2.8 Daarnaast weegt voor de voorzieningenrechter mee dat artikel 4:5 Awb een discretionaire bevoegdheid betreft welke een belangenafweging veronderstelt. Niet is betwist dat verzoeker niet kan lezen en schrijven, hij lange tijd bij Paswerk in een beschermde werkomgeving heeft gewerkt en hij vervolgens een Wajong-uitkering heeft genoten. Deze omstandigheden hadden voor verweerder des te meer reden moeten zijn de aanvraag van verzoeker, na zijn mededeling dat het op de accepgiro's vermelde bankrekeningnummer niet van hem was en verweerders eigen constatering dat het rekeningnummer wellicht behoort tot [mevrouw A], inhoudelijk in behandeling te nemen en vervolgens meer duidelijkheid te verkrijgen over de situatie.
2.9 Gelet op het voorgaande is de voorzieningenrechter van oordeel dat het besluit van 8 november 2006 geen stand zal houden.

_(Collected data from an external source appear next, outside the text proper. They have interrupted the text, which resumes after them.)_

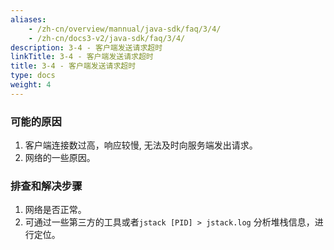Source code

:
 ```yaml
---
aliases:
    - /zh-cn/overview/mannual/java-sdk/faq/3/4/
    - /zh-cn/docs3-v2/java-sdk/faq/3/4/
description: 3-4 - 客户端发送请求超时
linkTitle: 3-4 - 客户端发送请求超时
title: 3-4 - 客户端发送请求超时
type: docs
weight: 4
---
```







### 可能的原因

1. 客户端连接数过高，响应较慢, 无法及时向服务端发出请求。
2. 网络的一些原因。

### 排查和解决步骤

1. 网络是否正常。
2. 可通过一些第三方的工具或者`jstack [PID] > jstack.log` 分析堆栈信息，进行定位。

2.10 Gelet op het hiervoor overwogene, ziet de voorzieningenrechter aanleiding een voorziening toe te wijzen in die zin dat het besluit tot buiten behandelingstelling van 8 november 2006 wordt geschorst en verweerder wordt opgedragen de aanvraag van 11 september 2006 binnen vijf werkdagen na verzending van deze uitspraak alsnog inhoudelijk in behandeling te nemen.

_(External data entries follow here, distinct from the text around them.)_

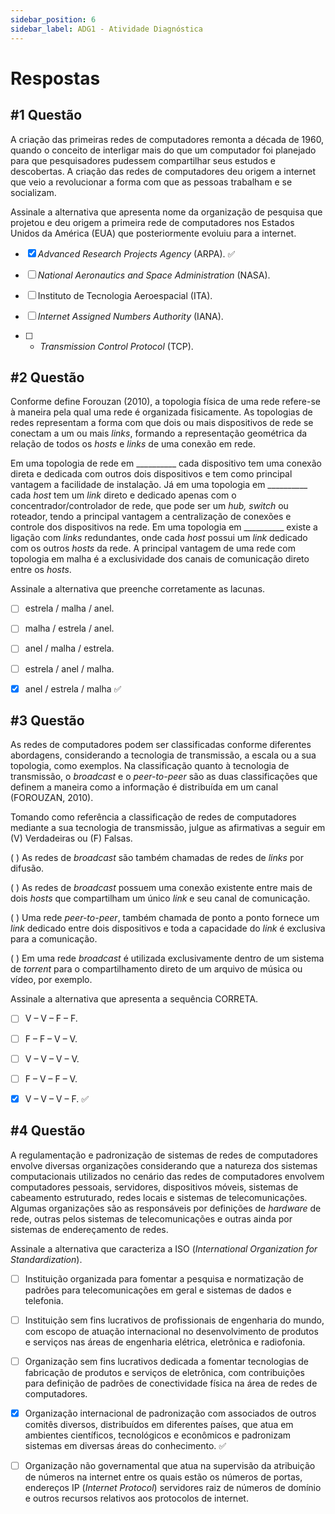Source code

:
 ```yaml
---
sidebar_position: 6
sidebar_label: ADG1 - Atividade Diagnóstica
---
```


# Respostas


## #1 Questão

  


A criação das primeiras redes de computadores remonta a década de 1960, quando o conceito de interligar mais do que um computador foi planejado para que pesquisadores pudessem compartilhar seus estudos e descobertas. A criação das redes de computadores deu origem a internet que veio a revolucionar a forma com que as pessoas trabalham e se socializam.

Assinale a alternativa que apresenta nome da organização de pesquisa que projetou e deu origem a primeira rede de computadores nos Estados Unidos da América (EUA) que posteriormente evoluiu para a internet.

  

- [x] _Advanced Research Projects Agency_ (ARPA). ✅

- [ ] _National Aeronautics and Space Administration_ (NASA).

- [ ] Instituto de Tecnologia Aeroespacial (ITA).

- [ ] _Internet Assigned Numbers Authority_ (IANA).

- [ ] -   _Transmission Control Protocol_  (TCP).


## #2 Questão

  


Conforme define Forouzan (2010), a topologia física de uma rede refere-se à maneira pela qual uma rede é organizada fisicamente. As topologias de redes representam a forma com que dois ou mais dispositivos de rede se conectam a um ou mais  _links_, formando a representação geométrica da relação de todos os  _hosts_  e  _links_  de uma conexão em rede.

Em uma topologia de rede em __________ cada dispositivo tem uma conexão direta e dedicada com outros dois dispositivos e tem como principal vantagem a facilidade de instalação. Já em uma topologia em __________ cada  _host_  tem um  _link_  direto e dedicado apenas com o concentrador/controlador de rede, que pode ser um  _hub, switch_  ou roteador, tendo a principal vantagem a centralização de conexões e controle dos dispositivos na rede. Em uma topologia em __________ existe a ligação com  _links_  redundantes, onde cada  _host_  possui um  _link_  dedicado com os outros  _hosts_  da rede. A principal vantagem de uma rede com topologia em malha é a exclusividade dos canais de comunicação direto entre os  _hosts_.

Assinale a alternativa que preenche corretamente as lacunas.

  

- [ ] estrela / malha / anel.  

- [ ] malha / estrela / anel.

- [ ] anel / malha / estrela.

- [ ] estrela / anel / malha.

- [x] anel / estrela / malha ✅


## #3 Questão

  


As redes de computadores podem ser classificadas conforme diferentes abordagens, considerando a tecnologia de transmissão, a escala ou a sua topologia, como exemplos. Na classificação quanto à tecnologia de transmissão, o  _broadcast_ e o  _peer-to-peer_  são as duas classificações que definem a maneira como a informação é distribuída em um canal (FOROUZAN, 2010).

Tomando como referência a classificação de redes de computadores mediante a sua tecnologia de transmissão, julgue as afirmativas a seguir em (V) Verdadeiras ou (F) Falsas.

( ) As redes de  _broadcast_  são também chamadas de redes de  _links_  por difusão.

( ) As redes de  _broadcast_  possuem uma conexão existente entre mais de dois  _hosts_  que compartilham um único  _link_  e seu canal de comunicação.

( ) Uma rede  _peer-to-peer_, também chamada de ponto a ponto fornece um  _link_  dedicado entre dois dispositivos e toda a capacidade do  _link_  é exclusiva para a comunicação.

( ) Em uma rede  _broadcast_  é utilizada exclusivamente dentro de um sistema de  _torrent_  para o compartilhamento direto de um arquivo de música ou vídeo, por exemplo.

Assinale a alternativa que apresenta a sequência CORRETA.

  

- [ ] V – V – F – F.  

- [ ] F – F – V – V.

- [ ] V – V – V – V.

- [ ] F – V – F – V.

- [x] V – V – V – F. ✅


## #4 Questão

  


A regulamentação e padronização de sistemas de redes de computadores envolve diversas organizações considerando que a natureza dos sistemas computacionais utilizados no cenário das redes de computadores envolvem computadores pessoais, servidores, dispositivos móveis, sistemas de cabeamento estruturado, redes locais e sistemas de telecomunicações. Algumas organizações são as responsáveis por definições de  _hardware_  de rede, outras pelos sistemas de telecomunicações e outras ainda por sistemas de endereçamento de redes.

Assinale a alternativa que caracteriza a ISO (_International Organization for Standardization_).

  

- [ ] Instituição organizada para fomentar a pesquisa e normatização de padrões para telecomunicações em geral e sistemas de dados e telefonia.  

- [ ] Instituição sem fins lucrativos de profissionais de engenharia do mundo, com escopo de atuação internacional no desenvolvimento de produtos e serviços nas áreas de engenharia elétrica, eletrônica e radiofonia.

- [ ] Organização sem fins lucrativos dedicada a fomentar tecnologias de fabricação de produtos e serviços de eletrônica, com contribuições para definição de padrões de conectividade física na área de redes de computadores.

- [x] Organização internacional de padronização com associados de outros comitês diversos, distribuídos em diferentes países, que atua em ambientes científicos, tecnológicos e econômicos e padronizam sistemas em diversas áreas do conhecimento. ✅

- [ ] Organização não governamental que atua na supervisão da atribuição de números na internet entre os quais estão os números de portas, endereços IP (_Internet Protocol_) servidores raiz de números de domínio e outros recursos relativos aos protocolos de internet.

2.11 De voorzieningenrechter ziet thans geen aanleiding een verder gaande voorziening te treffen en verweerder op te dragen om voorschotten aan verzoeker te verstrekken. Hiertoe is redengevend dat ter zitting is gebleken dat rekeningnummer [bankrekeningnummer] hoogst waarschijnlijk nog toebehoort aan [mevrouw A], de ex-partner van verzoeker, waarmee hij samen een dochter heeft. Voorstelbaar is dat verweerder wellicht nog nader onderzoek wil doen naar de vraag waarom dit bankrekeningnummer [bankrekeningnummer] op een aantal acceptgiro's van verzoeker is vermeld en naar een eventuele financiële verstrengeling van verzoeker met [mevrouw A]. Op de uitkomst hiervan wil de voorzieningenrechter niet vooruit lopen. Daarnaast heeft verweerder ter zitting opgemerkt dat verzoeker per 8 januari 2006 een contract bij Paswerk aangeboden heeft gekregen en dat hem een voorschot is toegekend van € 150,- in verband met kosten voor vervoer naar Paswerk. Niet is gebleken dat het voor verzoeker niet mogelijk is dit contract te aanvaarden.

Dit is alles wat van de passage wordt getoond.